LeadAR Alumni Spotlight: April Ambrose
For this month's LeadAR Alumni Spotlight we speak to April Ambrose, LeadAR Class 13. April Ambrose is a Business Development Manager for the Sustainability and Energy Services Divisions at Entegrity, a sustainability consulting firm headquartered in Little Rock. She is a LEED Fellow and Green Classroom Professional faculty, and as the second employee at Entegrity has been involved with the design and implementation of hundreds of sustainable building projects. April holds a self-designed BA in Environmental Education from Hendrix College and each year provides a variety of continuing education presentations to organizations around the country. We've asked April to share more about her LeadAR experience and how it continues to impact her life and work. We've shared her answers below.
Tell us about yourself.
I am the Business Development Manager for the Sustainability and Energy services divisions at Entegrity, a green building consulting firm headquartered in Little Rock. I am a LEED Fellow and Green Classroom Professional faculty. As the second employee at Entegrity, I have been involved with the design and implementation of hundreds of sustainable building projects, while having provided more than 500 presentations across the country.
I live in North Little Rock with my husband and 4-year-old daughter, and I also have two bonus daughters, ages 14 and 19. I love playing on the water or in the woods, dancing, yoga, live music, rocks, native plants, art, local food, popcorn, festivals, and community.
What leadership roles or positions have you held/currently hold?

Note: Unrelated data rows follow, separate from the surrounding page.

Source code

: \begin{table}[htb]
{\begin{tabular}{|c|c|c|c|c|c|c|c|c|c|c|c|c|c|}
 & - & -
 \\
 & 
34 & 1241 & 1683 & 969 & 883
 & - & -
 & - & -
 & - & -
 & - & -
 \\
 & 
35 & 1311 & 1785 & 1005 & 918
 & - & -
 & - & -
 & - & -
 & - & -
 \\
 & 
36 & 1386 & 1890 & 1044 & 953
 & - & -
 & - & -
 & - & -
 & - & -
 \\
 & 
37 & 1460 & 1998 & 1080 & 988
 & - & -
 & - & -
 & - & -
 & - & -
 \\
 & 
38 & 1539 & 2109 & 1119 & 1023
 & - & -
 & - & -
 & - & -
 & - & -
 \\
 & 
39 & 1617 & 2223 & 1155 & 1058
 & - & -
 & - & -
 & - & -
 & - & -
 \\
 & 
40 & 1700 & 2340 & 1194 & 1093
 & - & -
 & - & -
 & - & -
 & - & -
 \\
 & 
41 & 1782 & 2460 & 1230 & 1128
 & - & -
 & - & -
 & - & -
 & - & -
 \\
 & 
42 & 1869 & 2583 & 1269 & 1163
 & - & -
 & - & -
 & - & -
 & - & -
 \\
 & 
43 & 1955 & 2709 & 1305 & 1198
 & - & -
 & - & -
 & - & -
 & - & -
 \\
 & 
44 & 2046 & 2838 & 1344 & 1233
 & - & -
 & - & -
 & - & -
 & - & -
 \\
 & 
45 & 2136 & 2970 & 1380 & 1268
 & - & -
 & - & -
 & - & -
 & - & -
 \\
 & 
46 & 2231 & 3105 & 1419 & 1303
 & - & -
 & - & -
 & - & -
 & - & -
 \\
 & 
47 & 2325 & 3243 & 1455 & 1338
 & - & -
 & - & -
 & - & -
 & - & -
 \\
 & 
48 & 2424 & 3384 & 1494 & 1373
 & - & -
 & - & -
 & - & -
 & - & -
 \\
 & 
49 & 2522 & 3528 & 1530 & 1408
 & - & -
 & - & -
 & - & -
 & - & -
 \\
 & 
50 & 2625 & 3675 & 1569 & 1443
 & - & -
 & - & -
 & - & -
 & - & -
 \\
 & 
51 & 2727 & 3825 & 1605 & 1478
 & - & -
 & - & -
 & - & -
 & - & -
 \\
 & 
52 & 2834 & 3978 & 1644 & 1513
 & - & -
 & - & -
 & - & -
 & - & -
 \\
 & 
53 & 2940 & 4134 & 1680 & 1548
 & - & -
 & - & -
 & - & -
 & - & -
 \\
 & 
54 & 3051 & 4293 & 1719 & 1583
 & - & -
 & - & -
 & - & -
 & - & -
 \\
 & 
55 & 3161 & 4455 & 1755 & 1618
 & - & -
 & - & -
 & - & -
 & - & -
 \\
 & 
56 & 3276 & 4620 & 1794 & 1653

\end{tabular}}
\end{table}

As the first employee of Entegrity in 2007, I was integral in our growth from two to more than 100 employees with nine offices, including the Memphis office which I founded. I am the founder of Arkansas Earth Day Foundation, first chair of the Little Rock Sustainability Commission, first director of Elevate, and have served on the board for numerous other non-profit organizations, the latest of which is the Arkansas Natural Sky Association.
Why did you choose to be a part of the LeadAR program? What motivated you?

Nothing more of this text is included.